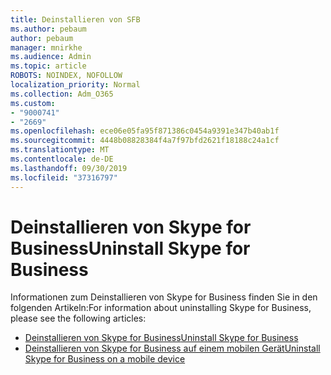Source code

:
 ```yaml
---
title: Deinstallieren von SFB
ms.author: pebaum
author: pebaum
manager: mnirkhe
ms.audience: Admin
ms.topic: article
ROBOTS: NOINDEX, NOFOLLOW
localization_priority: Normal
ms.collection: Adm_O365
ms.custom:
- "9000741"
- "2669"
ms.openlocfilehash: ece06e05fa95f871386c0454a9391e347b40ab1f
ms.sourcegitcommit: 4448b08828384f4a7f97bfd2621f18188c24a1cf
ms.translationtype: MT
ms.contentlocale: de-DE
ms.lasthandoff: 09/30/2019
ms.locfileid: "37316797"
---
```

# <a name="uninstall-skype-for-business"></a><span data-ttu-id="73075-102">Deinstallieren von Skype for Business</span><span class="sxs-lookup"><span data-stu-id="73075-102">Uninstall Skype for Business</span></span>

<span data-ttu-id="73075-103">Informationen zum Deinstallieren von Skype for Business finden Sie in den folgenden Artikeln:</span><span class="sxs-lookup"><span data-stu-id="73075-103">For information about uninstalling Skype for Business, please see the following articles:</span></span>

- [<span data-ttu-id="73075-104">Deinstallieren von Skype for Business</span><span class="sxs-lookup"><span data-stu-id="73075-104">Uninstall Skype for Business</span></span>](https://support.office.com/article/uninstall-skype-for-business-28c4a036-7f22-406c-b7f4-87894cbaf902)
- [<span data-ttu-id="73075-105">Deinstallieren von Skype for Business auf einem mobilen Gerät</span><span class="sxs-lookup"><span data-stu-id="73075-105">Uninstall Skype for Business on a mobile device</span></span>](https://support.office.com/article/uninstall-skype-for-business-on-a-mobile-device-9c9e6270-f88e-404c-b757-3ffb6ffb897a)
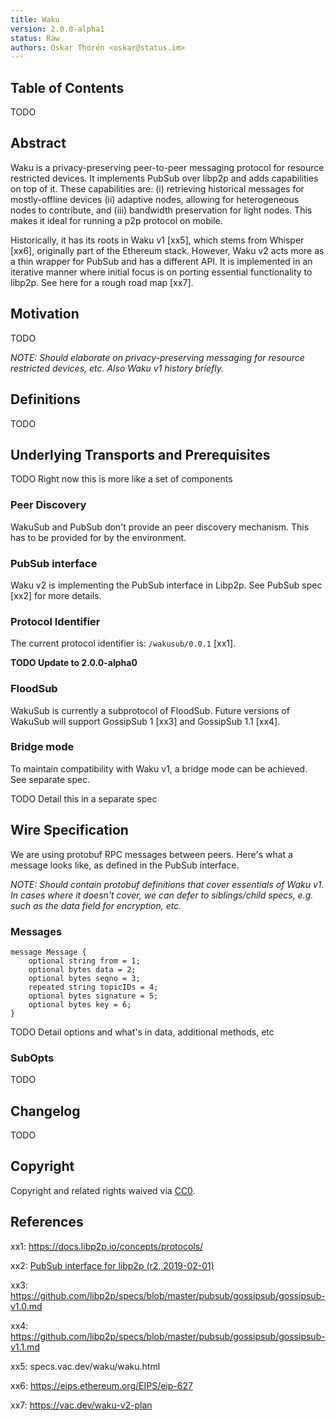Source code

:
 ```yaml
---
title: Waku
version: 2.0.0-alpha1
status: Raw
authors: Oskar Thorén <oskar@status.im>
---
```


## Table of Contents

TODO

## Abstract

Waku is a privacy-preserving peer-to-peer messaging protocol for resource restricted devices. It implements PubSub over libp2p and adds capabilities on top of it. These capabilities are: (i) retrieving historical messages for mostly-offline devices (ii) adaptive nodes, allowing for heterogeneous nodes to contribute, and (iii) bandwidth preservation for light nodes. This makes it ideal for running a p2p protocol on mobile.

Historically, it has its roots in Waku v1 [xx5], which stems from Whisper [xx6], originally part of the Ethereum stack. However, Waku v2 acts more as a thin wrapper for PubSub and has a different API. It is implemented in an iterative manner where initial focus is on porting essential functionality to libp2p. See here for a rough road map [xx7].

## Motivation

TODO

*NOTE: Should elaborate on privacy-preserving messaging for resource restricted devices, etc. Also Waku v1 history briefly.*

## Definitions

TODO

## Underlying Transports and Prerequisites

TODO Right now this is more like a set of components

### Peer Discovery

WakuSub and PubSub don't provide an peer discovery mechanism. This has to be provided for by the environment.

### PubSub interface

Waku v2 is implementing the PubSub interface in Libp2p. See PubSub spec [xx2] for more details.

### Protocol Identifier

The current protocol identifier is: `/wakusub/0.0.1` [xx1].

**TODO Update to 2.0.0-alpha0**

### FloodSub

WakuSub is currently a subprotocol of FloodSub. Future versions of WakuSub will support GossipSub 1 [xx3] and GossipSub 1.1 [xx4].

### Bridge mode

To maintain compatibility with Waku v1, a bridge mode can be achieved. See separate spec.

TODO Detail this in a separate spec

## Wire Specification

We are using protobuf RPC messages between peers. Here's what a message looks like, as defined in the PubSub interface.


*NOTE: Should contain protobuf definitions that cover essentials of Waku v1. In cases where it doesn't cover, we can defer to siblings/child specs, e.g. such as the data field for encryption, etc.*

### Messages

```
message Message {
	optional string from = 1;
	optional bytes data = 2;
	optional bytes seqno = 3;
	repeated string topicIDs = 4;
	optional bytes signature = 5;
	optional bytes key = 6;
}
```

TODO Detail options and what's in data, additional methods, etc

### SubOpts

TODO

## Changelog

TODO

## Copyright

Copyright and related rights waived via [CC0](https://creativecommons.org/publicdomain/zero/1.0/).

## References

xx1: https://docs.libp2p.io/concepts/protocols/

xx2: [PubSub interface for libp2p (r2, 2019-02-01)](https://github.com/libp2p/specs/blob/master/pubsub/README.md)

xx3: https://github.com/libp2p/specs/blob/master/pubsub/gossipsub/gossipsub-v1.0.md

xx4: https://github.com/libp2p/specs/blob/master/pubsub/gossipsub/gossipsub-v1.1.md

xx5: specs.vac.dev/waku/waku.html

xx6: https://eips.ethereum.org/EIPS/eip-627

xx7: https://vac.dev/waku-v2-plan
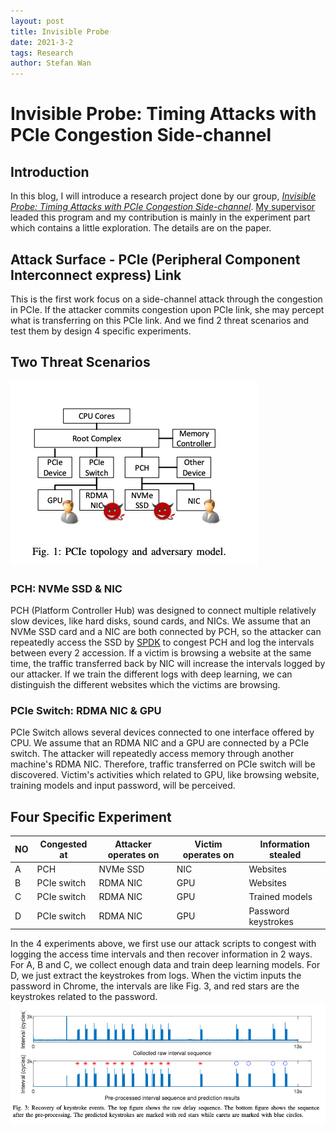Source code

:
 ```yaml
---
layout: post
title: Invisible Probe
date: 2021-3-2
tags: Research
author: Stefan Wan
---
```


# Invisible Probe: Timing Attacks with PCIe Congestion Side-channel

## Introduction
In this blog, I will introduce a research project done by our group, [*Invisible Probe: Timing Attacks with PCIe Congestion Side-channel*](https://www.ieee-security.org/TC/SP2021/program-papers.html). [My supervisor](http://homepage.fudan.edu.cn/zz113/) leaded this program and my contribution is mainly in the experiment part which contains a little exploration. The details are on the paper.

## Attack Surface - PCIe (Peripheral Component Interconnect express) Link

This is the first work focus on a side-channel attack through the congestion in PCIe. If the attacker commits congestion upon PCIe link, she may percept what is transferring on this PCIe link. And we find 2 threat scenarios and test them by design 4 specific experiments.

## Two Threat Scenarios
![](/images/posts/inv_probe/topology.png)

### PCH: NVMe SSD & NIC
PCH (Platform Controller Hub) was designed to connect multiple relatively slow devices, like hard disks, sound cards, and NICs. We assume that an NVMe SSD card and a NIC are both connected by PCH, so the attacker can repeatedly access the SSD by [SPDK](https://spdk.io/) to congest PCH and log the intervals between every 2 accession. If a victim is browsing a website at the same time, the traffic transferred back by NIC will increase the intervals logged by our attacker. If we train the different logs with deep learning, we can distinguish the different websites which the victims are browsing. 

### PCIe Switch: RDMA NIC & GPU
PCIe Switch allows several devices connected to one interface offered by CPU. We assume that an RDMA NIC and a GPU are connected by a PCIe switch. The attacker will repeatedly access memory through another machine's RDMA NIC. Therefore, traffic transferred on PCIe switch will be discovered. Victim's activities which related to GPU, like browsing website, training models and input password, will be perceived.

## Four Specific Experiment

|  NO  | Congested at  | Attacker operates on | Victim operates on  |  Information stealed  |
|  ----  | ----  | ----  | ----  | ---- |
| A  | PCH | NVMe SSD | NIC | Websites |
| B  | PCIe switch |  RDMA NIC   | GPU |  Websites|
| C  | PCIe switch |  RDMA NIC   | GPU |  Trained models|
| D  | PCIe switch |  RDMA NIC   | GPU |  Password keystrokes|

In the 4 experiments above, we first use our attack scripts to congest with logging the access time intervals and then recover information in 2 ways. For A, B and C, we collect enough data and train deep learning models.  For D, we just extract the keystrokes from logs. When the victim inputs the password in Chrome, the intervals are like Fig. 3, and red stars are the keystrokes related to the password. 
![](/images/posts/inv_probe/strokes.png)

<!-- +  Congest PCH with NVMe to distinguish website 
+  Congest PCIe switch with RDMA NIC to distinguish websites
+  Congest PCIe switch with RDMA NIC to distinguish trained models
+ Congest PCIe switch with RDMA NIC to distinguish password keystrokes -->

○ ○ ○

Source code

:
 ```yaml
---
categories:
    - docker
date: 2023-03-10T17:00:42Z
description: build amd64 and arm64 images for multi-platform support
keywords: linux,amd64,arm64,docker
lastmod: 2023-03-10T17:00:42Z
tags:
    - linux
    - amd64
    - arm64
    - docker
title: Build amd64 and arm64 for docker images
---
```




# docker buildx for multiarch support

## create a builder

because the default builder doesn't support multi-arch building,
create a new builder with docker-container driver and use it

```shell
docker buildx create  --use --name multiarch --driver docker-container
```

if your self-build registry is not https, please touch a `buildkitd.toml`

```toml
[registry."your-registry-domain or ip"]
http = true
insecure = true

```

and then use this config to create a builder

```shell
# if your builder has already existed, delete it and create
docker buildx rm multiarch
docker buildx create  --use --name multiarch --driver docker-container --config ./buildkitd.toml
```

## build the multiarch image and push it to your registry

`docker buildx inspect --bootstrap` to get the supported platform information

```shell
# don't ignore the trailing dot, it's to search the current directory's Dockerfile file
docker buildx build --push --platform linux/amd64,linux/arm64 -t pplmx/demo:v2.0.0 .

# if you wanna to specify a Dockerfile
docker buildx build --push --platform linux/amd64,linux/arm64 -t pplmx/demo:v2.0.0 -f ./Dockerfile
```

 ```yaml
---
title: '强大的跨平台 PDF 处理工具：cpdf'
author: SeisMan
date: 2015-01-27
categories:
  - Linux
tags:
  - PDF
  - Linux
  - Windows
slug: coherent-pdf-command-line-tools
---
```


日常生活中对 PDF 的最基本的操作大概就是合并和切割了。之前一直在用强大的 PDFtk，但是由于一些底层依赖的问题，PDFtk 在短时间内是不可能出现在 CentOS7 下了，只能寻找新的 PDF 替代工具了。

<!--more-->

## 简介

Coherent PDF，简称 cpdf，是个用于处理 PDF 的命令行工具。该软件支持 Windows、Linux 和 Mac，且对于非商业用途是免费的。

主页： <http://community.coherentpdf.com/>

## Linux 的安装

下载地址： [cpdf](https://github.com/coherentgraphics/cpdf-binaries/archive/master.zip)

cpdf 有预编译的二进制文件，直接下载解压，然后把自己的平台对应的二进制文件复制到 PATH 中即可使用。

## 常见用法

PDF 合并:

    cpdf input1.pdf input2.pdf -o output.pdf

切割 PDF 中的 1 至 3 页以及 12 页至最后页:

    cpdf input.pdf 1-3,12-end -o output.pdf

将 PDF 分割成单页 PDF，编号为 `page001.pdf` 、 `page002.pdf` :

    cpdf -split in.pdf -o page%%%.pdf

○ ○ ○

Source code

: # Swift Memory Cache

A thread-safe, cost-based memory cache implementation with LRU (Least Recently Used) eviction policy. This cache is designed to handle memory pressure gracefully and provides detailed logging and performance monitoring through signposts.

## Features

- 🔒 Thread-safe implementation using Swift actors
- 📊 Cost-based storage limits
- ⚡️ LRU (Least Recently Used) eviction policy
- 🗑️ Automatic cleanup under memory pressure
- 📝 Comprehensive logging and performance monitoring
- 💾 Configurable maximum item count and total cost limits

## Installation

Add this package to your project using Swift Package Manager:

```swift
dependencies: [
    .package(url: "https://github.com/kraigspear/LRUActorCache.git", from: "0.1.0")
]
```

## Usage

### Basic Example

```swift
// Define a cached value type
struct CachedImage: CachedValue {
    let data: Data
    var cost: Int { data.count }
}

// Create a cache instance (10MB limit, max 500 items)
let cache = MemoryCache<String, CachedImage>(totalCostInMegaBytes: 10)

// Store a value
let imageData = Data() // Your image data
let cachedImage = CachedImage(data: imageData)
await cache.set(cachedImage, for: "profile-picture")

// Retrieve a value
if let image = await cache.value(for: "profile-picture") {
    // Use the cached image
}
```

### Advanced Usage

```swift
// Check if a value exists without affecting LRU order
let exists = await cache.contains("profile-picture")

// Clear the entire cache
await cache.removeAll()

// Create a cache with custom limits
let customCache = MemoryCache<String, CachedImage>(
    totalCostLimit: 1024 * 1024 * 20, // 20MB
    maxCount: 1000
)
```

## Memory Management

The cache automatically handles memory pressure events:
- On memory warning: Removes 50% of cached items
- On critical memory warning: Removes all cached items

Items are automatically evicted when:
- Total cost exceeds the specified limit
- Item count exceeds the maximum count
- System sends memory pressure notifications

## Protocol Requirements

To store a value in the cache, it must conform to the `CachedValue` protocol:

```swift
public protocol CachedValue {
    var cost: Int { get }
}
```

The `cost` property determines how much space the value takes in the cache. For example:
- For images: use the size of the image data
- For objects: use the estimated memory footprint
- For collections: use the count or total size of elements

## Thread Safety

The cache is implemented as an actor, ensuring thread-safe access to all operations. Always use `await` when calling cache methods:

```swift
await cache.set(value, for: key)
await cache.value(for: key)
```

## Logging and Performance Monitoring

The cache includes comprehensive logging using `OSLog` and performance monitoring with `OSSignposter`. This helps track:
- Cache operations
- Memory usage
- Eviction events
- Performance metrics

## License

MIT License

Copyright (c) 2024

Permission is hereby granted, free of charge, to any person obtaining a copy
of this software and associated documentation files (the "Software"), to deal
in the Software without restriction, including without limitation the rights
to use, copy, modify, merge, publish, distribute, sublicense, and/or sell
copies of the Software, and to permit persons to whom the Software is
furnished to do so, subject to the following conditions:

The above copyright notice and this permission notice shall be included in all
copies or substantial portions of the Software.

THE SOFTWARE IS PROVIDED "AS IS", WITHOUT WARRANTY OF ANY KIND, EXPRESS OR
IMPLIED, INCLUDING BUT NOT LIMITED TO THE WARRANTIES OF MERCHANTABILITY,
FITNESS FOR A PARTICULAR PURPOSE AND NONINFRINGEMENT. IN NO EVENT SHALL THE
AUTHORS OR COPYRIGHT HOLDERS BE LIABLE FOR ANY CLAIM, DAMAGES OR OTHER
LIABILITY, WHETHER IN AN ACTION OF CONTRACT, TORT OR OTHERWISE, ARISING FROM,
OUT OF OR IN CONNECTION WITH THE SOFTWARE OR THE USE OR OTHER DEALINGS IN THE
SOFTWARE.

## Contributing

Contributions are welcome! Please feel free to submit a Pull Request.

○ ○ ○

▶ _WORK TO BE COMPLETED_
Look through the listing above and copy each line where the string "designed" occurs.

▶ _TASK SOLUTION_
PCH (Platform Controller Hub) was designed to connect multiple relatively slow devices, like hard disks, sound cards, and NICs. We assume that an NVMe SSD card and a NIC are both connected by PCH, so the attacker can repeatedly access the SSD by [SPDK](https://spdk.io/) to congest PCH and log the intervals between every 2 accession. If a victim is browsing a website at the same time, the traffic transferred back by NIC will increase the intervals logged by our attacker. If we train the different logs with deep learning, we can distinguish the different websites which the victims are browsing. 
A thread-safe, cost-based memory cache implementation with LRU (Least Recently Used) eviction policy. This cache is designed to handle memory pressure gracefully and provides detailed logging and performance monitoring through signposts.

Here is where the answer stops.